> What this task involves: Word for word, restate the records from their first line through the line with "Service Accounts |", both ends included; omit each picture.

Records supplied Block Start

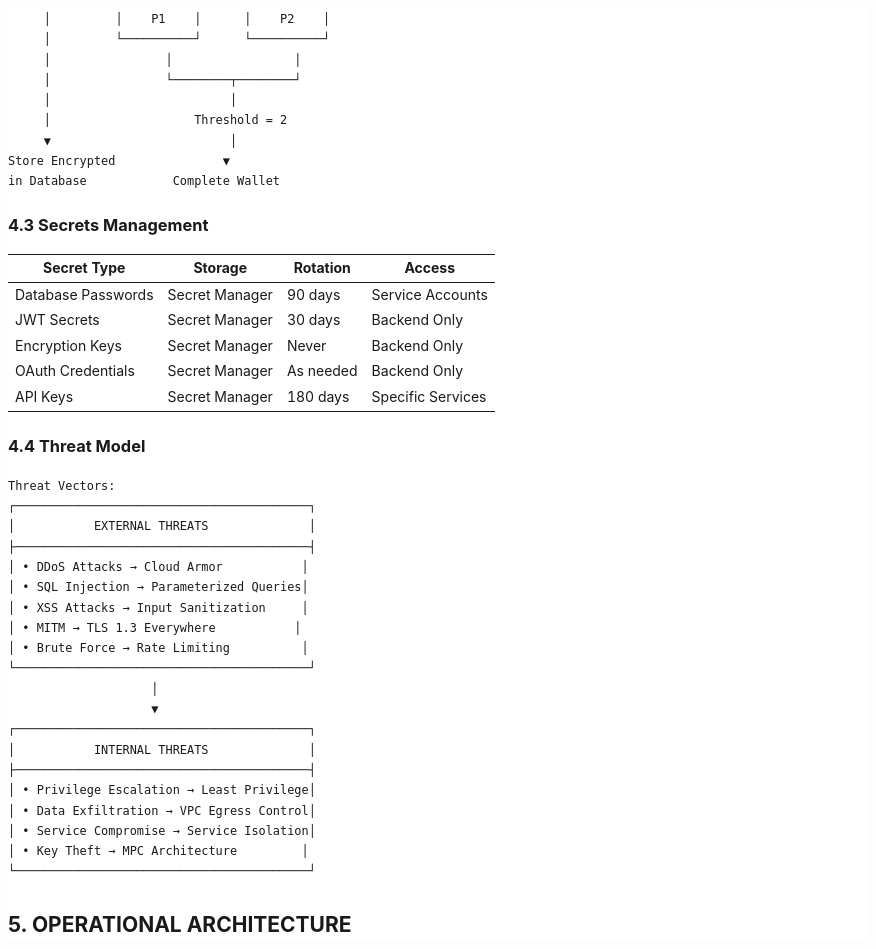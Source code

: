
 ```
     │         │    P1    │      │    P2    │
     │         └──────────┘      └──────────┘
     │                │                 │
     │                └────────┬────────┘
     │                         │
     │                    Threshold = 2
     ▼                         │
Store Encrypted               ▼
in Database            Complete Wallet
```

### 4.3 Secrets Management

| Secret Type | Storage | Rotation | Access |
|-------------|---------|----------|--------|
| Database Passwords | Secret Manager | 90 days | Service Accounts |
| JWT Secrets | Secret Manager | 30 days | Backend Only |
| Encryption Keys | Secret Manager | Never | Backend Only |
| OAuth Credentials | Secret Manager | As needed | Backend Only |
| API Keys | Secret Manager | 180 days | Specific Services |

### 4.4 Threat Model

```
Threat Vectors:
┌─────────────────────────────────────────┐
│           EXTERNAL THREATS              │
├─────────────────────────────────────────┤
│ • DDoS Attacks → Cloud Armor           │
│ • SQL Injection → Parameterized Queries│
│ • XSS Attacks → Input Sanitization     │
│ • MITM → TLS 1.3 Everywhere           │
│ • Brute Force → Rate Limiting          │
└─────────────────────────────────────────┘
                    │
                    ▼
┌─────────────────────────────────────────┐
│           INTERNAL THREATS              │
├─────────────────────────────────────────┤
│ • Privilege Escalation → Least Privilege│
│ • Data Exfiltration → VPC Egress Control│
│ • Service Compromise → Service Isolation│
│ • Key Theft → MPC Architecture         │
└─────────────────────────────────────────┘
```

## 5. OPERATIONAL ARCHITECTURE
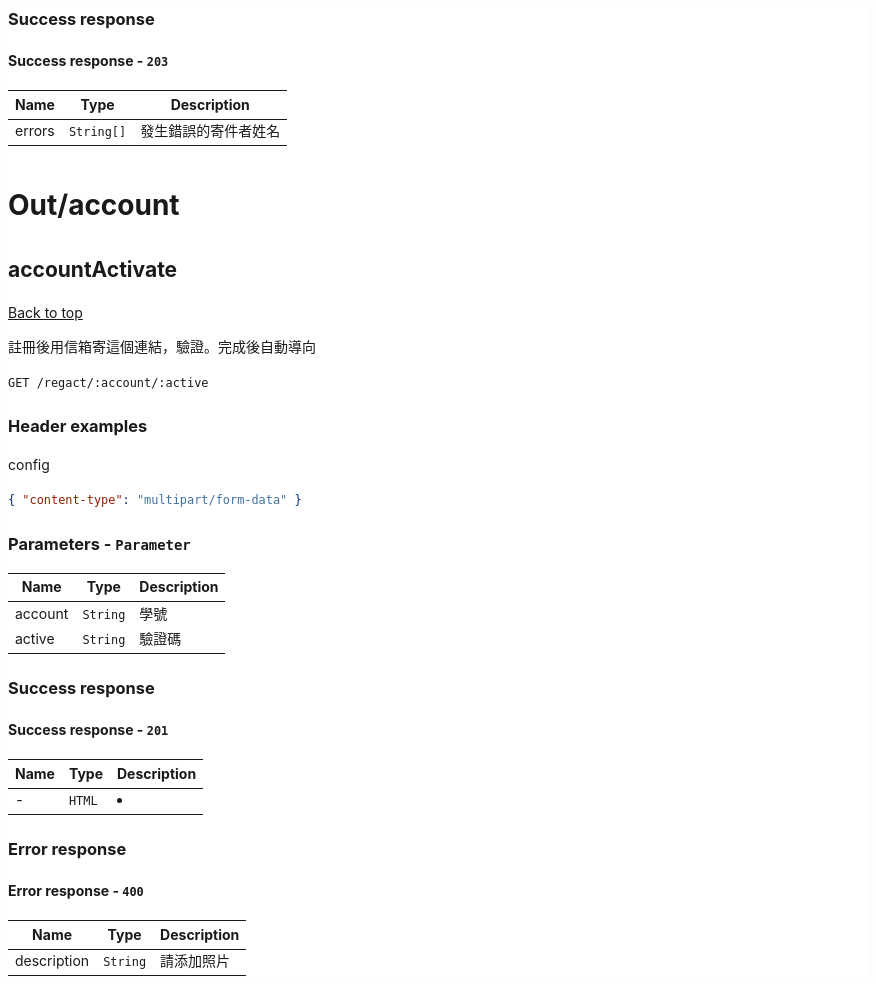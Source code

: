 ### Success response

#### Success response - `203`

| Name   | Type       | Description          |
| ------ | ---------- | -------------------- |
| errors | `String[]` | 發生錯誤的寄件者姓名 |

# Out/account

## accountActivate

[Back to top](#top)

註冊後用信箱寄這個連結，驗證。完成後自動導向

```
GET /regact/:account/:active
```

### Header examples

config

```json
{ "content-type": "multipart/form-data" }
```

### Parameters - `Parameter`

| Name    | Type     | Description |
| ------- | -------- | ----------- |
| account | `String` | 學號        |
| active  | `String` | 驗證碼      |

### Success response

#### Success response - `201`

| Name | Type   | Description |
| ---- | ------ | ----------- |
| -    | `HTML` | <li></li>   |

### Error response

#### Error response - `400`

| Name        | Type     | Description |
| ----------- | -------- | ----------- |
| description | `String` | 請添加照片  |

Records supplied Block End

> Reply:
Source code

:
 ```
     │         │    P1    │      │    P2    │
     │         └──────────┘      └──────────┘
     │                │                 │
     │                └────────┬────────┘
     │                         │
     │                    Threshold = 2
     ▼                         │
Store Encrypted               ▼
in Database            Complete Wallet
```

### 4.3 Secrets Management

| Secret Type | Storage | Rotation | Access |
|-------------|---------|----------|--------|
| Database Passwords | Secret Manager | 90 days | Service Accounts |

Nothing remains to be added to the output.